The prologue was 3.5km and was given the nod by all riders. It snaked through the middle of town on hot mix roads with two potentially fast corners. The finish headed up to a castle on roads surfaced with cobbles except for a narrow metal drain. This was a must if you wanted to give this stage a nudge. An even mix of hard house, visualization, no brakes and some well due form gave me 4th and 6 seconds off the lead. Still no podium.
Stage 1 was a full day on the pedals with most of the day being affected by cross winds. Phil gained some valuable time on the last climb leaving me and Cody to dabble in a bunch kick after an exciting descent. There was a chicane at 200m to go so I gassed it to there and let Cody take over. 9th and 10th for us and disappointed at the time lost but confident with the form.
Stage 2 would have been a great stage to win, and Phil did it with class. Cameron and Phil made it into the early break and with Cameron taking on the role of working, Phil's fresh pins at the end gave him a lead of a minute. Even the kilometre of 18 percent cobbled climb didn't rattle his cage. Me, on the other hand, I had to put the brain on the shelf and drag my bike up at 9km/h, making beeping noises like a reversing Daihatsu. I cross the line and hear "Chookman!" and a blast from the past stands there with a grin, a guy I worked with 10 years ago at Clarence St Cycles. Very cool and very unexpected. I dropped to 20th on GC. Funky got the leader's jersey.
Stage 3 TTT - One mechanical and an average of 48km/h was way off the freaks that averaged 54km/h. To our credit we stuck to our plan and all rode on our limits. Not a lot to say about a time trial really, they hurt.
Stage 4 and 5 - Not a lot to say here, the Slovaks sat on the front for 160k and averaged 45kph. Impressive.
I finished a few minutes down after not having the goods on the final climb. This proved to be a common occurrence on these stages. The cookie crumbled.
Stage 6 - Only David Copperfield could put on a magic show like this. With 10km to go 3 riders had over a minute's lead on a very toey bunch. It was our game plan that if Funky Phil wasn't able to get up the road then it was all hands on deck for Cody in the kick. On the 3 finish laps it was time to reel in the trio. All aboard the night train!! And the chase was on with Ricey, Cameron, Funky and myself feeding it some serious chain.
With 2km to go the gap was down to 25 seconds the crowd was getting geed and our DS on the fence was wetting his pants. At one lap to go it was 10 seconds. At 500 m to go we had them.
Coming into the last corner the opposition swarmed around the lead-out that had now come down to this little chicken whose job was to put Cody in a winning position at the 200m mark. A cunning move at full noise got this job done and no one ever looked like coming around our pocket rocket.

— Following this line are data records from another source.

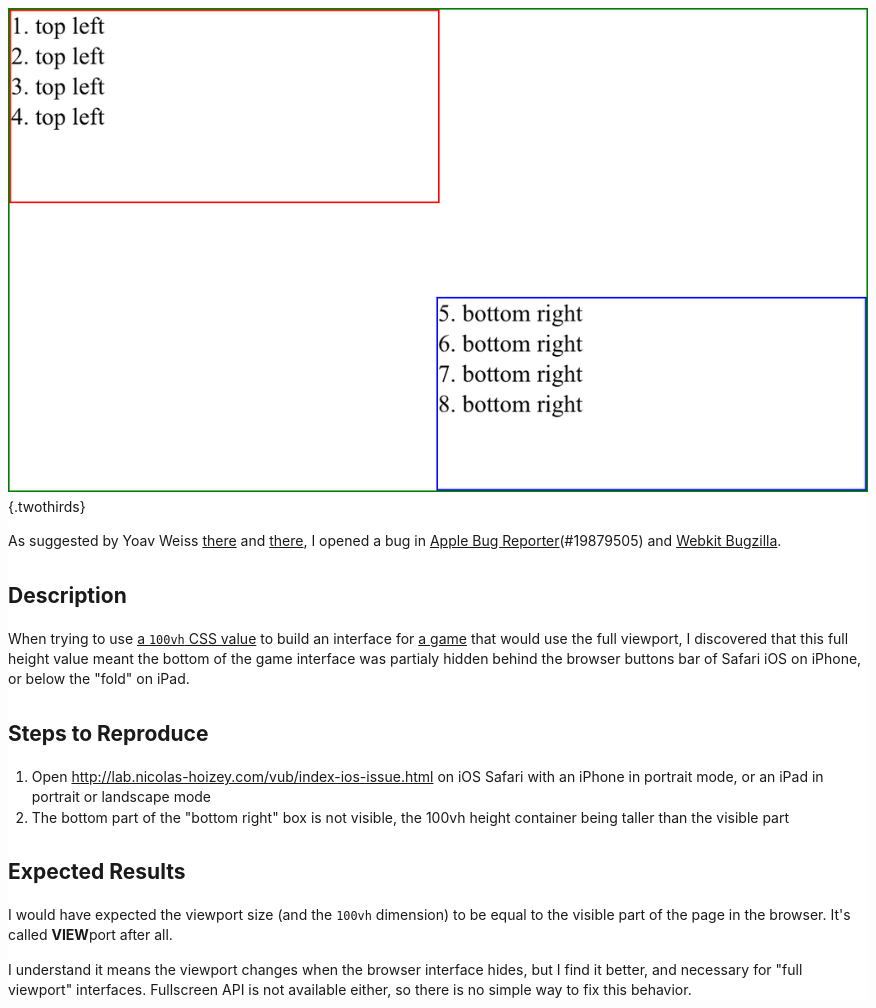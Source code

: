 ![](ios-safari-landscape-after-scroll.png "The page rendering in landscape mode with reduced browser chrome"){.twothirds}

As suggested by Yoav Weiss [there](https://twitter.com/yoavweiss/status/568145414320492544) and [there](https://twitter.com/yoavweiss/status/568713697306267648), I opened a bug in [Apple Bug Reporter](https://bugreport.apple.com/)(#19879505) and [Webkit Bugzilla](https://bugs.webkit.org/show_bug.cgi?id=141832).

## Description

When trying to use [a `100vh` CSS value](http://caniuse.com/viewport-units) to build an interface for [a game](http://esviji.com/) that would use the full viewport, I discovered that this full height value meant the bottom of the game interface was partialy hidden behind the browser buttons bar of Safari iOS on iPhone, or below the "fold" on iPad.

## Steps to Reproduce

1. Open http://lab.nicolas-hoizey.com/vub/index-ios-issue.html on iOS Safari with an iPhone in portrait mode, or an iPad in portrait or landscape mode
2. The bottom part of the "bottom right" box is not visible, the 100vh height container being taller than the visible part

## Expected Results

I would have expected the viewport size (and the `100vh` dimension) to be equal to the visible part of the page in the browser. It's called **VIEW**port after all.

I understand it means the viewport changes when the browser interface hides, but I find it better, and necessary for "full viewport" interfaces. Fullscreen API is not available either, so there is no simple way to fix this behavior.
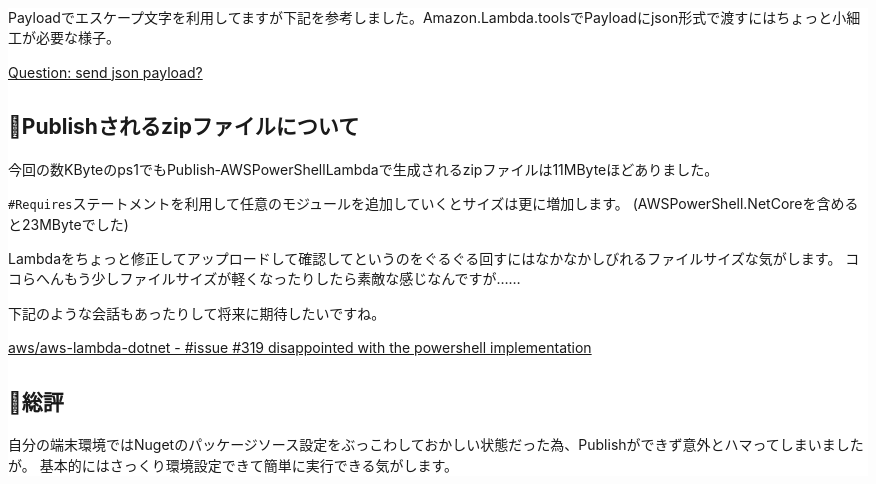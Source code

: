 Payloadでエスケープ文字を利用してますが下記を参考しました。Amazon.Lambda.toolsでPayloadにjson形式で渡すにはちょっと小細工が必要な様子。

[Question: send json payload?](https://github.com/aws/aws-lambda-dotnet/issues/82)

## 🔰Publishされるzipファイルについて

今回の数KByteのps1でもPublish‑AWSPowerShellLambdaで生成されるzipファイルは11MByteほどありました。

`#Requires`ステートメントを利用して任意のモジュールを追加していくとサイズは更に増加します。
(AWSPowerShell.NetCoreを含めると23MByteでした)

Lambdaをちょっと修正してアップロードして確認してというのをぐるぐる回すにはなかなかしびれるファイルサイズな気がします。
ココらへんもう少しファイルサイズが軽くなったりしたら素敵な感じなんですが……

下記のような会話もあったりして将来に期待したいですね。

[aws/aws-lambda-dotnet - #issue #319 disappointed with the powershell implementation](https://github.com/aws/aws-lambda-dotnet/issues/319)

## 🔰総評

自分の端末環境ではNugetのパッケージソース設定をぶっこわしておかしい状態だった為、Publishができず意外とハマってしまいましたが。
基本的にはさっくり環境設定できて簡単に実行できる気がします。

We all had the buzz from the win and even impressed ourselves with the professional way in which we pulled it off. It was good timing as well with Jean-Marie LeBlanc along for a look-see. (Wild card! Very wild...) It was time for a well deserved beer and a quick sneak peek at Budapest, before putting another 1300k on the incognito Vito aka our Mercedes van.
As a wise Willo once said "Tour over".